:: Given data
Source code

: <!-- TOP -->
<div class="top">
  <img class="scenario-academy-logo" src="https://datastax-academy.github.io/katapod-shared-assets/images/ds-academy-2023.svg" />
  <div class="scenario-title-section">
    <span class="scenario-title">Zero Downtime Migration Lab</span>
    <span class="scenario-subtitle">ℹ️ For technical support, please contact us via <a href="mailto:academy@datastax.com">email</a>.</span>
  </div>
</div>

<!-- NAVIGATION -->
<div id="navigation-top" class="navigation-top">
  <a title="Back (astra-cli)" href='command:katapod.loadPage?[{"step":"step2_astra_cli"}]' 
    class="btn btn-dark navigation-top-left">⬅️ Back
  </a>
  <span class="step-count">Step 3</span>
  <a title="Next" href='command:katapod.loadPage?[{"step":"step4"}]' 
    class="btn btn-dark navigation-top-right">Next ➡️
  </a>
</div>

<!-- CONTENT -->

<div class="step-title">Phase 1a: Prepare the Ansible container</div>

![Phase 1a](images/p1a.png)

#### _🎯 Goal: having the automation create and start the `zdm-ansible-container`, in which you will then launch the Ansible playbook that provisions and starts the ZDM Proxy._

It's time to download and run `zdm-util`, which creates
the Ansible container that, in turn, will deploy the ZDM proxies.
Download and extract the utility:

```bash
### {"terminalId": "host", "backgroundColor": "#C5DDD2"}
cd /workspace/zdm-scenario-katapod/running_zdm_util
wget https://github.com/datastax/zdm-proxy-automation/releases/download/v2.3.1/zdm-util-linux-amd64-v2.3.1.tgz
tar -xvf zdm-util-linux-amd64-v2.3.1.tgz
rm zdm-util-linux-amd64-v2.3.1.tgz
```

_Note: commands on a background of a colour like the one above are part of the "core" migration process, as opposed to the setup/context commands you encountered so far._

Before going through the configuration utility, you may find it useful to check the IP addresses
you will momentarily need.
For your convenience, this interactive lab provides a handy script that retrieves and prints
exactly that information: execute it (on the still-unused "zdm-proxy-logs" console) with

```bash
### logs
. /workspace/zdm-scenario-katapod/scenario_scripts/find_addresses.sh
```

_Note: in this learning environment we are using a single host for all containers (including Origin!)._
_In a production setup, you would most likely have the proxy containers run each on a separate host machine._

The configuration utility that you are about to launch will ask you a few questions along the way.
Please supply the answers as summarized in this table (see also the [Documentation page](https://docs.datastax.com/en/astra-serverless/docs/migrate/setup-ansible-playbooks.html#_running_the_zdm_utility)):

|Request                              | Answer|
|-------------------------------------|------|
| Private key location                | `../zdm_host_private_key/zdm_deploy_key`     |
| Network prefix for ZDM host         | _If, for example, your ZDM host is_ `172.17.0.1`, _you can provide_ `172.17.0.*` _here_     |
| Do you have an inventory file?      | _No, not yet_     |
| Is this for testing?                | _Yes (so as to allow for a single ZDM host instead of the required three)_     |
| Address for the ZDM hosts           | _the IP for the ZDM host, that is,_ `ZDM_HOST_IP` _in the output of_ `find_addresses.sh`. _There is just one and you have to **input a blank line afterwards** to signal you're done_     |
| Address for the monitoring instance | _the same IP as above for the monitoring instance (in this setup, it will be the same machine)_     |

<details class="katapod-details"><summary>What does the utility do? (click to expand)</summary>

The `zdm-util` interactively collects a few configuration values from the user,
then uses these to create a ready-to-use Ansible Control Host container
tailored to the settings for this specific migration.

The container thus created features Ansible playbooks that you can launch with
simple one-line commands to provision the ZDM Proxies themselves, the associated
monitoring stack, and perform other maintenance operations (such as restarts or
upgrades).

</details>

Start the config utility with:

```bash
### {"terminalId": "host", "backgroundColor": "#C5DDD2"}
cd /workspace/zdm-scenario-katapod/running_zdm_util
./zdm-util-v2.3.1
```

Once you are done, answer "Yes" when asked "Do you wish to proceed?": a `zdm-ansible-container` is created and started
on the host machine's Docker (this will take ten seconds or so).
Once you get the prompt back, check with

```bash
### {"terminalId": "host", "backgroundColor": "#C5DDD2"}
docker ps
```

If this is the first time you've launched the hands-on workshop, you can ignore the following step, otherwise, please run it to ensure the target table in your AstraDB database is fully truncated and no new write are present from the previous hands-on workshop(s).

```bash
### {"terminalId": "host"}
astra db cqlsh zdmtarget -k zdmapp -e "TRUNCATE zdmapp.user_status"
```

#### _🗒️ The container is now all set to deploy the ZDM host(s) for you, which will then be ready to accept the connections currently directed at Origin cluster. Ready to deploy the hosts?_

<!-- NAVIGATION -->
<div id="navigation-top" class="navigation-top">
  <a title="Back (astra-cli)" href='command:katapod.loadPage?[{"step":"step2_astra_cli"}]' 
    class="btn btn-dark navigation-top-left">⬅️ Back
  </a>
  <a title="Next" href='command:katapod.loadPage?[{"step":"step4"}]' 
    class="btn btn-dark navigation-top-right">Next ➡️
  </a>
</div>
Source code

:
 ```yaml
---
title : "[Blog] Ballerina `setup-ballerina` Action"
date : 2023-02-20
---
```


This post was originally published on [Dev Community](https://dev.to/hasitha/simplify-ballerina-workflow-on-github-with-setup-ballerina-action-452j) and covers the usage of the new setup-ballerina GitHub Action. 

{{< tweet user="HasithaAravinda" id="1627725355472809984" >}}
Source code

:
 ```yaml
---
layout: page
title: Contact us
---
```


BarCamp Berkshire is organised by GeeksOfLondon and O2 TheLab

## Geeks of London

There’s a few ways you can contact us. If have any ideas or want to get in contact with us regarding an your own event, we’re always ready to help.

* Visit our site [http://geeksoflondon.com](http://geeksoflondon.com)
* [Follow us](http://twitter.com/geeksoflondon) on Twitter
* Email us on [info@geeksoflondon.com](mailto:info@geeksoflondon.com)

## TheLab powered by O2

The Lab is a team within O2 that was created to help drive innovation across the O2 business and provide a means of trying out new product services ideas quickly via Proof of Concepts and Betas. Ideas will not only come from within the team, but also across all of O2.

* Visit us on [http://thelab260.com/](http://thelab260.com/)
::::
#### What you are asked to do
Would you repeat each of the lines above exactly?

#### Answer to the problem
Source code

: <!-- TOP -->
<div class="top">
  <img class="scenario-academy-logo" src="https://datastax-academy.github.io/katapod-shared-assets/images/ds-academy-2023.svg" />
  <div class="scenario-title-section">
    <span class="scenario-title">Zero Downtime Migration Lab</span>
    <span class="scenario-subtitle">ℹ️ For technical support, please contact us via <a href="mailto:academy@datastax.com">email</a>.</span>
  </div>
</div>

<!-- NAVIGATION -->
<div id="navigation-top" class="navigation-top">
  <a title="Back (astra-cli)" href='command:katapod.loadPage?[{"step":"step2_astra_cli"}]' 
    class="btn btn-dark navigation-top-left">⬅️ Back
  </a>
  <span class="step-count">Step 3</span>
  <a title="Next" href='command:katapod.loadPage?[{"step":"step4"}]' 
    class="btn btn-dark navigation-top-right">Next ➡️
  </a>
</div>

<!-- CONTENT -->

<div class="step-title">Phase 1a: Prepare the Ansible container</div>

![Phase 1a](images/p1a.png)

#### _🎯 Goal: having the automation create and start the `zdm-ansible-container`, in which you will then launch the Ansible playbook that provisions and starts the ZDM Proxy._

It's time to download and run `zdm-util`, which creates
the Ansible container that, in turn, will deploy the ZDM proxies.
Download and extract the utility:

```bash
### {"terminalId": "host", "backgroundColor": "#C5DDD2"}
cd /workspace/zdm-scenario-katapod/running_zdm_util
wget https://github.com/datastax/zdm-proxy-automation/releases/download/v2.3.1/zdm-util-linux-amd64-v2.3.1.tgz
tar -xvf zdm-util-linux-amd64-v2.3.1.tgz
rm zdm-util-linux-amd64-v2.3.1.tgz
```

_Note: commands on a background of a colour like the one above are part of the "core" migration process, as opposed to the setup/context commands you encountered so far._

Before going through the configuration utility, you may find it useful to check the IP addresses
you will momentarily need.
For your convenience, this interactive lab provides a handy script that retrieves and prints
exactly that information: execute it (on the still-unused "zdm-proxy-logs" console) with

```bash
### logs
. /workspace/zdm-scenario-katapod/scenario_scripts/find_addresses.sh
```

_Note: in this learning environment we are using a single host for all containers (including Origin!)._
_In a production setup, you would most likely have the proxy containers run each on a separate host machine._

The configuration utility that you are about to launch will ask you a few questions along the way.
Please supply the answers as summarized in this table (see also the [Documentation page](https://docs.datastax.com/en/astra-serverless/docs/migrate/setup-ansible-playbooks.html#_running_the_zdm_utility)):

|Request                              | Answer|
|-------------------------------------|------|
| Private key location                | `../zdm_host_private_key/zdm_deploy_key`     |
| Network prefix for ZDM host         | _If, for example, your ZDM host is_ `172.17.0.1`, _you can provide_ `172.17.0.*` _here_     |
| Do you have an inventory file?      | _No, not yet_     |
| Is this for testing?                | _Yes (so as to allow for a single ZDM host instead of the required three)_     |
| Address for the ZDM hosts           | _the IP for the ZDM host, that is,_ `ZDM_HOST_IP` _in the output of_ `find_addresses.sh`. _There is just one and you have to **input a blank line afterwards** to signal you're done_     |
| Address for the monitoring instance | _the same IP as above for the monitoring instance (in this setup, it will be the same machine)_     |

<details class="katapod-details"><summary>What does the utility do? (click to expand)</summary>

The `zdm-util` interactively collects a few configuration values from the user,
then uses these to create a ready-to-use Ansible Control Host container
tailored to the settings for this specific migration.

The container thus created features Ansible playbooks that you can launch with
simple one-line commands to provision the ZDM Proxies themselves, the associated
monitoring stack, and perform other maintenance operations (such as restarts or
upgrades).

</details>

Start the config utility with:

```bash
### {"terminalId": "host", "backgroundColor": "#C5DDD2"}
cd /workspace/zdm-scenario-katapod/running_zdm_util
./zdm-util-v2.3.1
```

Once you are done, answer "Yes" when asked "Do you wish to proceed?": a `zdm-ansible-container` is created and started
on the host machine's Docker (this will take ten seconds or so).
Once you get the prompt back, check with

```bash
### {"terminalId": "host", "backgroundColor": "#C5DDD2"}
docker ps
```

If this is the first time you've launched the hands-on workshop, you can ignore the following step, otherwise, please run it to ensure the target table in your AstraDB database is fully truncated and no new write are present from the previous hands-on workshop(s).

```bash
### {"terminalId": "host"}
astra db cqlsh zdmtarget -k zdmapp -e "TRUNCATE zdmapp.user_status"
```

#### _🗒️ The container is now all set to deploy the ZDM host(s) for you, which will then be ready to accept the connections currently directed at Origin cluster. Ready to deploy the hosts?_

<!-- NAVIGATION -->
<div id="navigation-top" class="navigation-top">
  <a title="Back (astra-cli)" href='command:katapod.loadPage?[{"step":"step2_astra_cli"}]' 
    class="btn btn-dark navigation-top-left">⬅️ Back
  </a>
  <a title="Next" href='command:katapod.loadPage?[{"step":"step4"}]' 
    class="btn btn-dark navigation-top-right">Next ➡️
  </a>
</div>
Source code

:
 ```yaml
---
title : "[Blog] Ballerina `setup-ballerina` Action"
date : 2023-02-20
---
```


This post was originally published on [Dev Community](https://dev.to/hasitha/simplify-ballerina-workflow-on-github-with-setup-ballerina-action-452j) and covers the usage of the new setup-ballerina GitHub Action. 

{{< tweet user="HasithaAravinda" id="1627725355472809984" >}}
Source code

:
 ```yaml
---
layout: page
title: Contact us
---
```


BarCamp Berkshire is organised by GeeksOfLondon and O2 TheLab

## Geeks of London

There’s a few ways you can contact us. If have any ideas or want to get in contact with us regarding an your own event, we’re always ready to help.

* Visit our site [http://geeksoflondon.com](http://geeksoflondon.com)
* [Follow us](http://twitter.com/geeksoflondon) on Twitter
* Email us on [info@geeksoflondon.com](mailto:info@geeksoflondon.com)

## TheLab powered by O2

The Lab is a team within O2 that was created to help drive innovation across the O2 business and provide a means of trying out new product services ideas quickly via Proof of Concepts and Betas. Ideas will not only come from within the team, but also across all of O2.

* Visit us on [http://thelab260.com/](http://thelab260.com/)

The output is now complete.